Immigrant and consumer advocates have urged lawmakers to fund a limited care program for these immigrants using a portion of federal aid recently sent to Massachusetts over the summer. But a spending bill that moved through the Legislature in September and October, tapping most of the federal funds, did not include an extension of the Bridge Program.
Eva Millona, executive director of the Massachusetts Immigrant and Refugee Advocacy Coalition, said preserving heath care for AWSS immigrants is “an emergency item, given the very short timeframe.” Although the state Connector Authority lists 22,775 enrollees in the Bridge Program, Millona said as many as 12,000 more who could be eligible for the program or who have yet to arrive in Massachusetts would also lack access to care.

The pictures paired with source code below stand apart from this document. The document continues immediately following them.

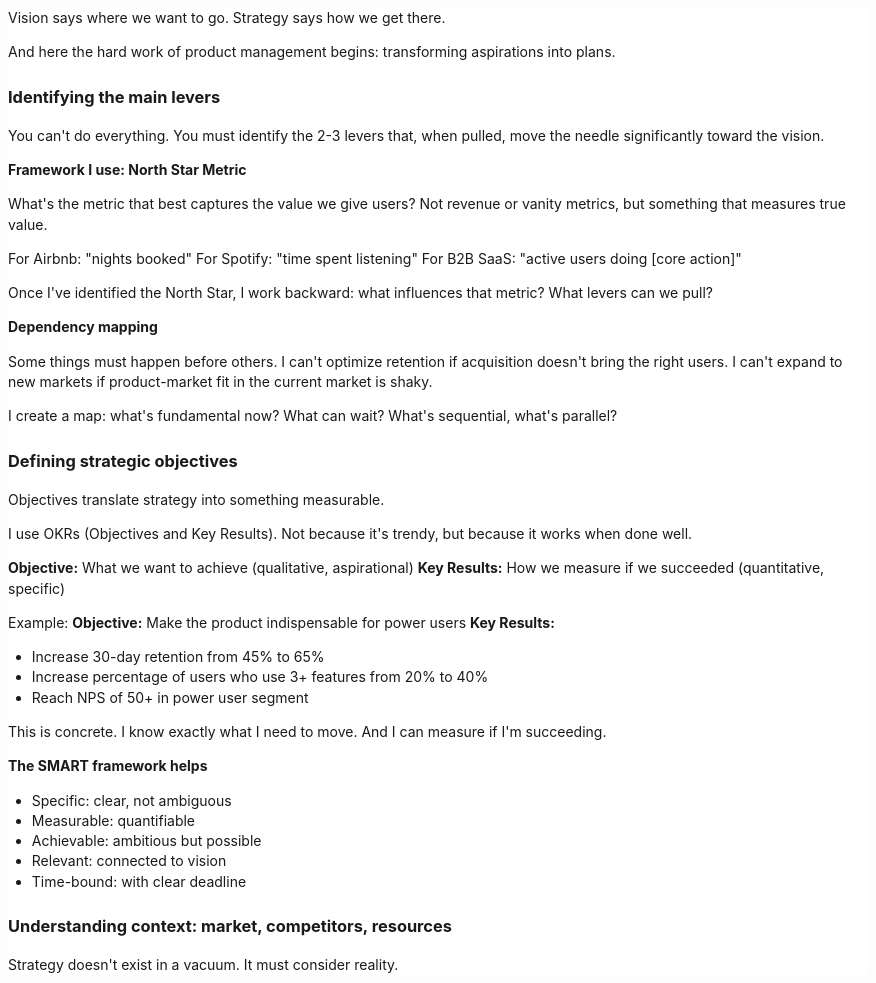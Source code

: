 Vision says where we want to go. Strategy says how we get there.

And here the hard work of product management begins: transforming aspirations into plans.

### Identifying the main levers

You can't do everything. You must identify the 2-3 levers that, when pulled, move the needle significantly toward the vision.

**Framework I use: North Star Metric**

What's the metric that best captures the value we give users? Not revenue or vanity metrics, but something that measures true value.

For Airbnb: "nights booked"
For Spotify: "time spent listening"
For B2B SaaS: "active users doing [core action]"

Once I've identified the North Star, I work backward: what influences that metric? What levers can we pull?

**Dependency mapping**

Some things must happen before others. I can't optimize retention if acquisition doesn't bring the right users. I can't expand to new markets if product-market fit in the current market is shaky.

I create a map: what's fundamental now? What can wait? What's sequential, what's parallel?

### Defining strategic objectives

Objectives translate strategy into something measurable.

I use OKRs (Objectives and Key Results). Not because it's trendy, but because it works when done well.

**Objective:** What we want to achieve (qualitative, aspirational)
**Key Results:** How we measure if we succeeded (quantitative, specific)

Example:
**Objective:** Make the product indispensable for power users
**Key Results:**
- Increase 30-day retention from 45% to 65%
- Increase percentage of users who use 3+ features from 20% to 40%
- Reach NPS of 50+ in power user segment

This is concrete. I know exactly what I need to move. And I can measure if I'm succeeding.

**The SMART framework helps**

- Specific: clear, not ambiguous
- Measurable: quantifiable
- Achievable: ambitious but possible
- Relevant: connected to vision
- Time-bound: with clear deadline

### Understanding context: market, competitors, resources

Strategy doesn't exist in a vacuum. It must consider reality.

Enrollment in the program has declined in recent months from a peak of 26,127 last December as some enrollees attain their five years of residency, leave Massachusetts or obtain coverage through other means.
Massachusetts’s 2006 health reform efforts that officials have hailed for insuring nearly 98 percent of the Massachusetts population, was predicated on providing universal access to care for Bay State residents.

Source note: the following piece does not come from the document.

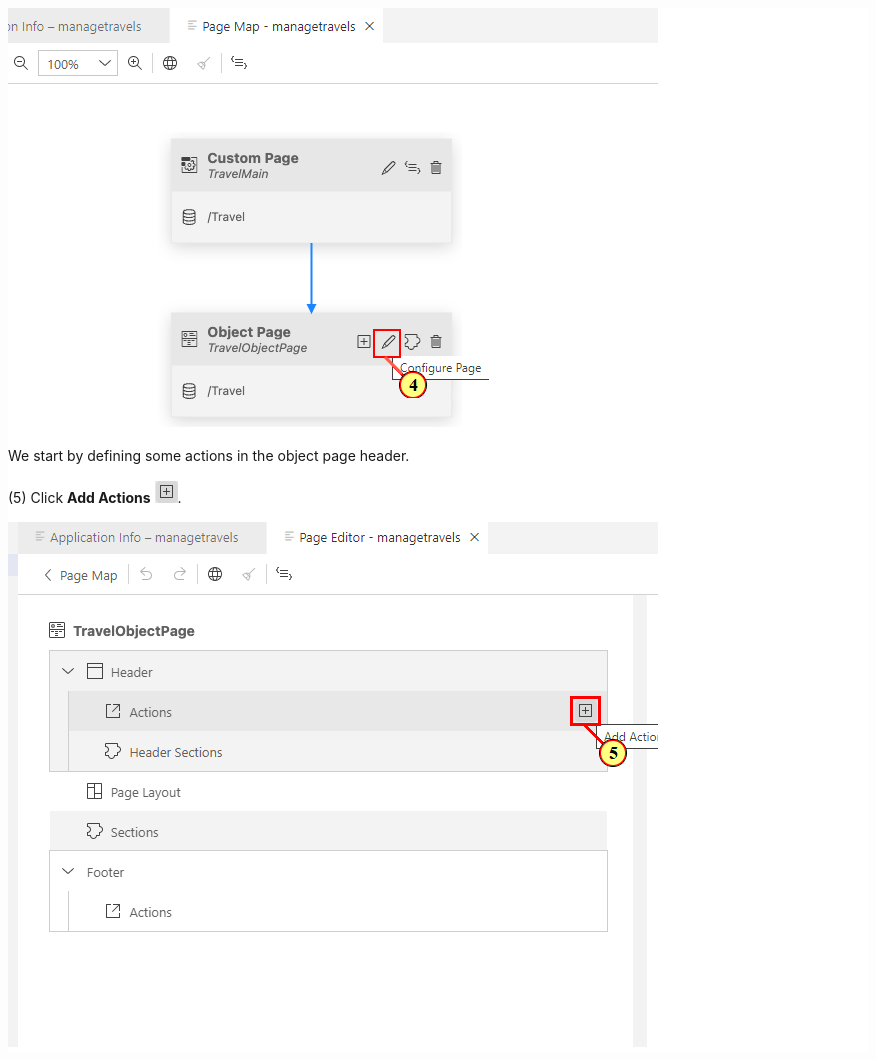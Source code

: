 ![](./images/image5.png)

We start by defining some actions in the object page header.

(5) Click **Add Actions** ![](./images/image8.png).

![](./images/image7.png)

In this fiscal year's budget, signed by Patrick on June 30, funding for the program was made contingent on the arrival of federal aid. Lawmakers authorized Patrick to spend up to $60 million on the program, should aid arrive, but Patrick argued that funds would run out too soon, and he pushed to amend the budget to remove the limit. He also requested authority to apply federal transitional assistance funds to the program. The Legislature has not acted on his amendment.
Separately, Health Law Advocates has spearheaded a lawsuit that is pending in the state's Supreme Judicial Court to overturn the 2009 law that barred AWSS immigrants from obtaining state-subsidized coverage through Commonwealth Care, calling it a violation of the state’s constitutional right to equal protection.
“I think we were able to convey the message that we wanted to, so now we’re just waiting to see what the justices decide,” said Matt Selig, executive director of Health Law Advocates. “There’s been a lot of thought put into advocating through political means to see if the Legislature and administration would want to extend the Bridge Program. In the absence of not putting the AWSS back into the Commonwealth Care program, which is really what we’d like to see, if they don’t do that, we’d like to see them extend the Bridge Program.”